BEGIN

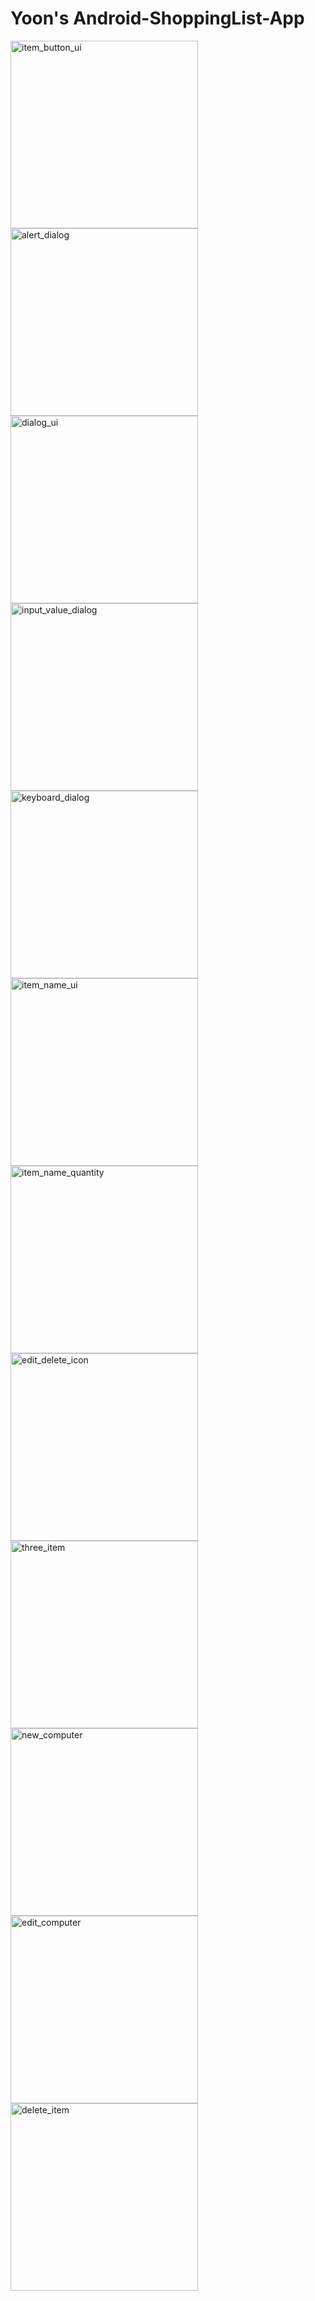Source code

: # Yoon's Android-ShoppingList-App
<div style="display: inline-block;">
    <img src="app/src/main/res/drawable/item_button_ui.png" alt="item_button_ui" width="300"/>
    <img src="app/src/main/res/drawable/alert_dialog.png" alt="alert_dialog" width="300"/>
</div>
<div style="display: inline-block;">
    <img src="app/src/main/res/drawable/dialog_ui.png" alt="dialog_ui" width="300"/>
    <img src="app/src/main/res/drawable/input_value_dialog.png" alt="input_value_dialog" width="300"/>
</div>
<div style="display: inline-block;">
    <img src="app/src/main/res/drawable/keyboard_dialog.png" alt="keyboard_dialog" width="300"/>
    <img src="app/src/main/res/drawable/item_name_ui.png" alt="item_name_ui" width="300"/>
</div>
<div style="display: inline-block;">
    <img src="app/src/main/res/drawable/item_name_quantity.png" alt="item_name_quantity" width="300"/>
    <img src="app/src/main/res/drawable/edit_delete_icon.png" alt="edit_delete_icon" width="300"/>
</div>
<div style="display: inline-block;">
    <img src="app/src/main/res/drawable/three_item.png" alt="three_item" width="300"/>
    <img src="app/src/main/res/drawable/new_computer.png" alt="new_computer" width="300"/>
</div>
<div style="display: inline-block;">
    <img src="app/src/main/res/drawable/edit_computer.png" alt="edit_computer" width="300"/>
    <img src="app/src/main/res/drawable/delete_item.png" alt="delete_item" width="300"/>
</div>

END

TASK DIRECTIONS:
Without changing a word, retype the data above and omit its pictures.

COMPLETED EXERCISE:
Source code

: # Yoon's Android-ShoppingList-App
<div style="display: inline-block;">
    <img src="app/src/main/res/drawable/item_button_ui.png" alt="item_button_ui" width="300"/>
    <img src="app/src/main/res/drawable/alert_dialog.png" alt="alert_dialog" width="300"/>
</div>
<div style="display: inline-block;">
    <img src="app/src/main/res/drawable/dialog_ui.png" alt="dialog_ui" width="300"/>
    <img src="app/src/main/res/drawable/input_value_dialog.png" alt="input_value_dialog" width="300"/>
</div>
<div style="display: inline-block;">
    <img src="app/src/main/res/drawable/keyboard_dialog.png" alt="keyboard_dialog" width="300"/>
    <img src="app/src/main/res/drawable/item_name_ui.png" alt="item_name_ui" width="300"/>
</div>
<div style="display: inline-block;">
    <img src="app/src/main/res/drawable/item_name_quantity.png" alt="item_name_quantity" width="300"/>
    <img src="app/src/main/res/drawable/edit_delete_icon.png" alt="edit_delete_icon" width="300"/>
</div>
<div style="display: inline-block;">
    <img src="app/src/main/res/drawable/three_item.png" alt="three_item" width="300"/>
    <img src="app/src/main/res/drawable/new_computer.png" alt="new_computer" width="300"/>
</div>
<div style="display: inline-block;">
    <img src="app/src/main/res/drawable/edit_computer.png" alt="edit_computer" width="300"/>
    <img src="app/src/main/res/drawable/delete_item.png" alt="delete_item" width="300"/>
</div>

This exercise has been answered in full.